INPUT DATA Block Start

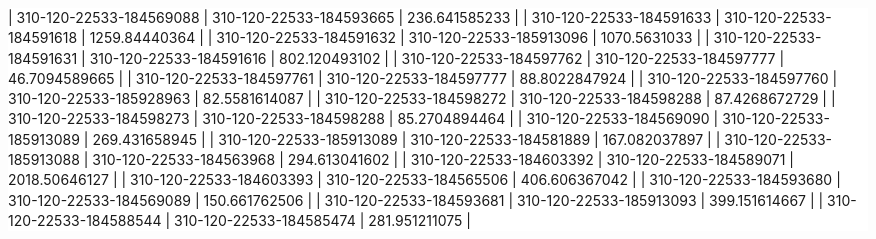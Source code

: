 | 310-120-22533-184569088 | 310-120-22533-184593665 | 236.641585233 |
| 310-120-22533-184591633 | 310-120-22533-184591618 | 1259.84440364 |
| 310-120-22533-184591632 | 310-120-22533-185913096 | 1070.5631033 |
| 310-120-22533-184591631 | 310-120-22533-184591616 | 802.120493102 |
| 310-120-22533-184597762 | 310-120-22533-184597777 | 46.7094589665 |
| 310-120-22533-184597761 | 310-120-22533-184597777 | 88.8022847924 |
| 310-120-22533-184597760 | 310-120-22533-185928963 | 82.5581614087 |
| 310-120-22533-184598272 | 310-120-22533-184598288 | 87.4268672729 |
| 310-120-22533-184598273 | 310-120-22533-184598288 | 85.2704894464 |
| 310-120-22533-184569090 | 310-120-22533-185913089 | 269.431658945 |
| 310-120-22533-185913089 | 310-120-22533-184581889 | 167.082037897 |
| 310-120-22533-185913088 | 310-120-22533-184563968 | 294.613041602 |
| 310-120-22533-184603392 | 310-120-22533-184589071 | 2018.50646127 |
| 310-120-22533-184603393 | 310-120-22533-184565506 | 406.606367042 |
| 310-120-22533-184593680 | 310-120-22533-184569089 | 150.661762506 |
| 310-120-22533-184593681 | 310-120-22533-185913093 | 399.151614667 |
| 310-120-22533-184588544 | 310-120-22533-184585474 | 281.951211075 |
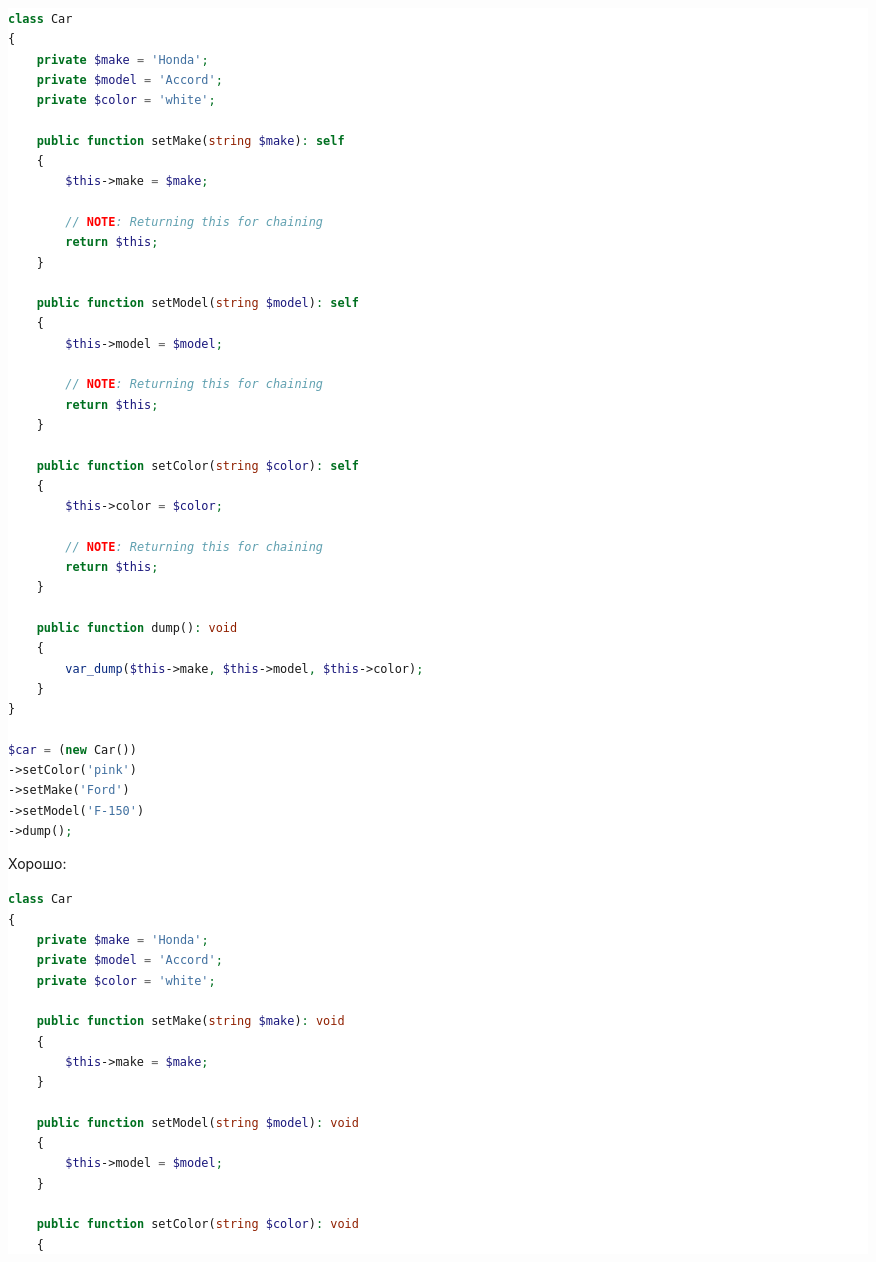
 ``` php
class Car
{
    private $make = 'Honda';
    private $model = 'Accord';
    private $color = 'white';

    public function setMake(string $make): self
    {
        $this->make = $make;

        // NOTE: Returning this for chaining
        return $this;
    }

    public function setModel(string $model): self
    {
        $this->model = $model;

        // NOTE: Returning this for chaining
        return $this;
    }

    public function setColor(string $color): self
    {
        $this->color = $color;

        // NOTE: Returning this for chaining
        return $this;
    }

    public function dump(): void
    {
        var_dump($this->make, $this->model, $this->color);
    }
}

$car = (new Car())
->setColor('pink')
->setMake('Ford')
->setModel('F-150')
->dump();
```

Хорошо:

``` php
class Car
{
    private $make = 'Honda';
    private $model = 'Accord';
    private $color = 'white';

    public function setMake(string $make): void
    {
        $this->make = $make;
    }

    public function setModel(string $model): void
    {
        $this->model = $model;
    }

    public function setColor(string $color): void
    {
```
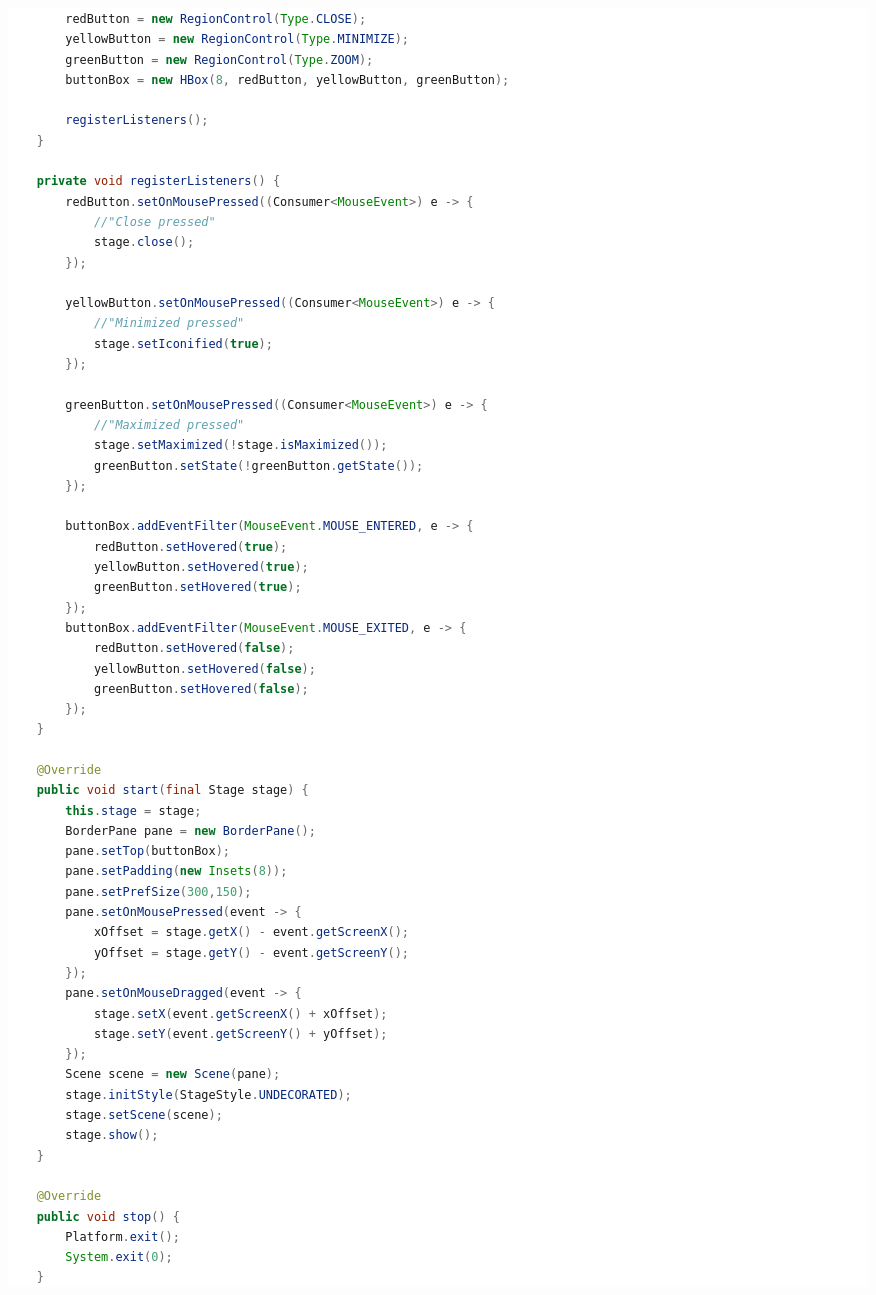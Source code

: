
 ```java
        redButton = new RegionControl(Type.CLOSE);
        yellowButton = new RegionControl(Type.MINIMIZE);
        greenButton = new RegionControl(Type.ZOOM);
        buttonBox = new HBox(8, redButton, yellowButton, greenButton);

        registerListeners();
    }

    private void registerListeners() {
        redButton.setOnMousePressed((Consumer<MouseEvent>) e -> {
            //"Close pressed"
            stage.close();
        });

        yellowButton.setOnMousePressed((Consumer<MouseEvent>) e -> {
            //"Minimized pressed"
            stage.setIconified(true);
        });

        greenButton.setOnMousePressed((Consumer<MouseEvent>) e -> {
            //"Maximized pressed"
            stage.setMaximized(!stage.isMaximized());
            greenButton.setState(!greenButton.getState());
        });

        buttonBox.addEventFilter(MouseEvent.MOUSE_ENTERED, e -> {
            redButton.setHovered(true);
            yellowButton.setHovered(true);
            greenButton.setHovered(true);
        });
        buttonBox.addEventFilter(MouseEvent.MOUSE_EXITED, e -> {
            redButton.setHovered(false);
            yellowButton.setHovered(false);
            greenButton.setHovered(false);
        });
    }

    @Override
    public void start(final Stage stage) {
        this.stage = stage;
        BorderPane pane = new BorderPane();
        pane.setTop(buttonBox);
        pane.setPadding(new Insets(8));
        pane.setPrefSize(300,150);
        pane.setOnMousePressed(event -> {
            xOffset = stage.getX() - event.getScreenX();
            yOffset = stage.getY() - event.getScreenY();
        });
        pane.setOnMouseDragged(event -> {
            stage.setX(event.getScreenX() + xOffset);
            stage.setY(event.getScreenY() + yOffset);
        });
        Scene scene = new Scene(pane);
        stage.initStyle(StageStyle.UNDECORATED);
        stage.setScene(scene);
        stage.show();
    }

    @Override
    public void stop() {
        Platform.exit();
        System.exit(0);
    }
```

INPUT DATA Block End

ASSIGNMENT
Here the job is to repeat the entries verbatim while leaving all pictures out.

YOUR RESPONSE
Source code

: | 310-120-22533-184569088 | 310-120-22533-184593665 | 236.641585233 |
| 310-120-22533-184591633 | 310-120-22533-184591618 | 1259.84440364 |
| 310-120-22533-184591632 | 310-120-22533-185913096 | 1070.5631033 |
| 310-120-22533-184591631 | 310-120-22533-184591616 | 802.120493102 |
| 310-120-22533-184597762 | 310-120-22533-184597777 | 46.7094589665 |
| 310-120-22533-184597761 | 310-120-22533-184597777 | 88.8022847924 |
| 310-120-22533-184597760 | 310-120-22533-185928963 | 82.5581614087 |
| 310-120-22533-184598272 | 310-120-22533-184598288 | 87.4268672729 |
| 310-120-22533-184598273 | 310-120-22533-184598288 | 85.2704894464 |
| 310-120-22533-184569090 | 310-120-22533-185913089 | 269.431658945 |
| 310-120-22533-185913089 | 310-120-22533-184581889 | 167.082037897 |
| 310-120-22533-185913088 | 310-120-22533-184563968 | 294.613041602 |
| 310-120-22533-184603392 | 310-120-22533-184589071 | 2018.50646127 |
| 310-120-22533-184603393 | 310-120-22533-184565506 | 406.606367042 |
| 310-120-22533-184593680 | 310-120-22533-184569089 | 150.661762506 |
| 310-120-22533-184593681 | 310-120-22533-185913093 | 399.151614667 |
| 310-120-22533-184588544 | 310-120-22533-184585474 | 281.951211075 |
 ``` php
class Car
{
    private $make = 'Honda';
    private $model = 'Accord';
    private $color = 'white';

    public function setMake(string $make): self
    {
        $this->make = $make;

        // NOTE: Returning this for chaining
        return $this;
    }

    public function setModel(string $model): self
    {
        $this->model = $model;

        // NOTE: Returning this for chaining
        return $this;
    }

    public function setColor(string $color): self
    {
        $this->color = $color;

        // NOTE: Returning this for chaining
        return $this;
    }

    public function dump(): void
    {
        var_dump($this->make, $this->model, $this->color);
    }
}

$car = (new Car())
->setColor('pink')
->setMake('Ford')
->setModel('F-150')
->dump();
```

Хорошо:

``` php
class Car
{
    private $make = 'Honda';
    private $model = 'Accord';
    private $color = 'white';

    public function setMake(string $make): void
    {
        $this->make = $make;
    }

    public function setModel(string $model): void
    {
        $this->model = $model;
    }

    public function setColor(string $color): void
    {
```
Source code

:
 ```java
        redButton = new RegionControl(Type.CLOSE);
        yellowButton = new RegionControl(Type.MINIMIZE);
        greenButton = new RegionControl(Type.ZOOM);
        buttonBox = new HBox(8, redButton, yellowButton, greenButton);

        registerListeners();
    }

    private void registerListeners() {
        redButton.setOnMousePressed((Consumer<MouseEvent>) e -> {
            //"Close pressed"
            stage.close();
        });

        yellowButton.setOnMousePressed((Consumer<MouseEvent>) e -> {
            //"Minimized pressed"
            stage.setIconified(true);
        });

        greenButton.setOnMousePressed((Consumer<MouseEvent>) e -> {
            //"Maximized pressed"
            stage.setMaximized(!stage.isMaximized());
            greenButton.setState(!greenButton.getState());
        });

        buttonBox.addEventFilter(MouseEvent.MOUSE_ENTERED, e -> {
            redButton.setHovered(true);
            yellowButton.setHovered(true);
            greenButton.setHovered(true);
        });
        buttonBox.addEventFilter(MouseEvent.MOUSE_EXITED, e -> {
            redButton.setHovered(false);
            yellowButton.setHovered(false);
            greenButton.setHovered(false);
        });
    }

    @Override
    public void start(final Stage stage) {
        this.stage = stage;
        BorderPane pane = new BorderPane();
        pane.setTop(buttonBox);
        pane.setPadding(new Insets(8));
        pane.setPrefSize(300,150);
        pane.setOnMousePressed(event -> {
            xOffset = stage.getX() - event.getScreenX();
            yOffset = stage.getY() - event.getScreenY();
        });
        pane.setOnMouseDragged(event -> {
            stage.setX(event.getScreenX() + xOffset);
            stage.setY(event.getScreenY() + yOffset);
        });
        Scene scene = new Scene(pane);
        stage.initStyle(StageStyle.UNDECORATED);
        stage.setScene(scene);
        stage.show();
    }

    @Override
    public void stop() {
        Platform.exit();
        System.exit(0);
    }
```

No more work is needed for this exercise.